Another important point pertains to the post-execution modus operandi observed by the government in the Kasab and Guru cases. In both cases the convicted terrorist’s dead body has been buried at an undisclosed location within the jail campus – Pune’s Yerwada Jail in the case of Kasab and Delhi’s Tihar Jail in the case of Guru. The unwritten security tradition had been first implemented in the case of JKLF terrorist Maqbool Bhat who was hanged in Delhi’s Tihar Jail on 11 February 1984 by the Indira Gandhi government and buried within the jail compound.

There were widespread protests in Kashmir valley then and a clamour for handing over Bhat’s mortal remains to his relatives. But the government stood its ground and rejected such demands to prevent the Kashmiri separatists to lionise him and erect his ‘mazaar’. Similarly, the killers of then Prime Minister Indira Gandhi – Satwant Singh and Kehar Singh – were hanged to death in Tihar Jail on 6 January 1989 and their bodies buried within the jail compound.
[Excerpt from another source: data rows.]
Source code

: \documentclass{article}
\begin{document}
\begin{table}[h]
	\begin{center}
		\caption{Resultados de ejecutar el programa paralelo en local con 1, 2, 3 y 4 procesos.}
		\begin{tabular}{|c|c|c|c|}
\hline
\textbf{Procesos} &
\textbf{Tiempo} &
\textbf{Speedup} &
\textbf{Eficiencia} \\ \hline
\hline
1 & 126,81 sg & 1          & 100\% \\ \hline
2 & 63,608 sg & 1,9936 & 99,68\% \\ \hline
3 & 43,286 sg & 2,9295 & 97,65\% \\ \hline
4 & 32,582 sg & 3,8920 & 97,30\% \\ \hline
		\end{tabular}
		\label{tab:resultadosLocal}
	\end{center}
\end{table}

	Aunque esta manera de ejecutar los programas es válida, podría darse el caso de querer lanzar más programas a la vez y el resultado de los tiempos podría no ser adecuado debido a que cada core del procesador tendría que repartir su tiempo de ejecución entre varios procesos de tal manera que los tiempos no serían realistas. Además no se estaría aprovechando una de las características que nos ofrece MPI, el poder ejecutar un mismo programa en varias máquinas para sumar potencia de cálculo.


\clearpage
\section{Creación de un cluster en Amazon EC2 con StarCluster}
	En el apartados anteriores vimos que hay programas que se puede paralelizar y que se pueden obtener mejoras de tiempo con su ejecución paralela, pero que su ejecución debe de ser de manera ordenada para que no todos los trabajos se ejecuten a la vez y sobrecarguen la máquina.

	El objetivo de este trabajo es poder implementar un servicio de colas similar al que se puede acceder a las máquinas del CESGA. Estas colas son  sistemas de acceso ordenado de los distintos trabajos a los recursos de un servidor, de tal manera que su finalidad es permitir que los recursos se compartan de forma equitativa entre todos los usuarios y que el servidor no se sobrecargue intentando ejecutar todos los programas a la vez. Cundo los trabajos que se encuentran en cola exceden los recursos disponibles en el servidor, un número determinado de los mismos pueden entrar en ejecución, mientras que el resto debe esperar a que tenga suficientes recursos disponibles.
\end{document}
The Americans went several steps ahead in May 2011 and buried the dead body of Osama bin Laden, the world’s most wanted man, in the sea bed. But essentially what the Americans did was a replica of the Indian policy first practiced by the Indians more than 27 years ago in the case of Maqbool Bhat.

Now that Afzal Guru has been executed and buried, the biggest task for the Indian security establishment is to ensure that the event does not give a handle to the Kashmiri separatists and their Pakistani benefactors to take advantage of the situation. The separatists and their masters would very much like to convert Guru’s hanging into a triggering point for the Kashmiri version of an Arab Spring. But the possibility quotient of such a scenario is as equivalent to the possibility quotient of snowflakes surviving in an oven.